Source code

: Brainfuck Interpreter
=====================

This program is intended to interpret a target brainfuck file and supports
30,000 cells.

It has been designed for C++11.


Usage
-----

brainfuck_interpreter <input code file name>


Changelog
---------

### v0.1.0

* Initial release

__________

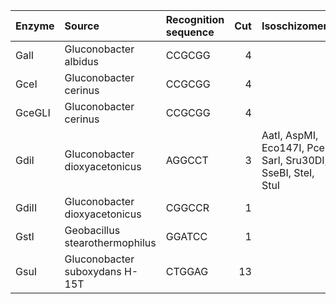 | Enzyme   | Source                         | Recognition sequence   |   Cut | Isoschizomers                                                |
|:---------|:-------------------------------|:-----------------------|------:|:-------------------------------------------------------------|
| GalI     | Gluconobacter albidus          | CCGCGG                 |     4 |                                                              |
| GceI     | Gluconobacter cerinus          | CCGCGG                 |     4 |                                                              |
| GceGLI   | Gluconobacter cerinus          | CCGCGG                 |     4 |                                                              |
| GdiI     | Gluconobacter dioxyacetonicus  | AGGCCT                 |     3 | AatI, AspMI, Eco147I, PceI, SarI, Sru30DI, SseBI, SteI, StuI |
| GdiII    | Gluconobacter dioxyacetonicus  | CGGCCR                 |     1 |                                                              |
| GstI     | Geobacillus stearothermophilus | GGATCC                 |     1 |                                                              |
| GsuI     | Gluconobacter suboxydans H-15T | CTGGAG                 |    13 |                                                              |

__________

- [WHAT YOU SHOULD DO] Above are records; repeat only the lines starting at the line with "Geobacillus stearothermophilus |" and ending at the line with "Gluconobacter suboxydans H-15T", exactly as they appear, both included.

- [ANSWER TO THIS PROBLEM]
| GstI     | Geobacillus stearothermophilus | GGATCC                 |     1 |                                                              |
| GsuI     | Gluconobacter suboxydans H-15T | CTGGAG                 |    13 |                                                              |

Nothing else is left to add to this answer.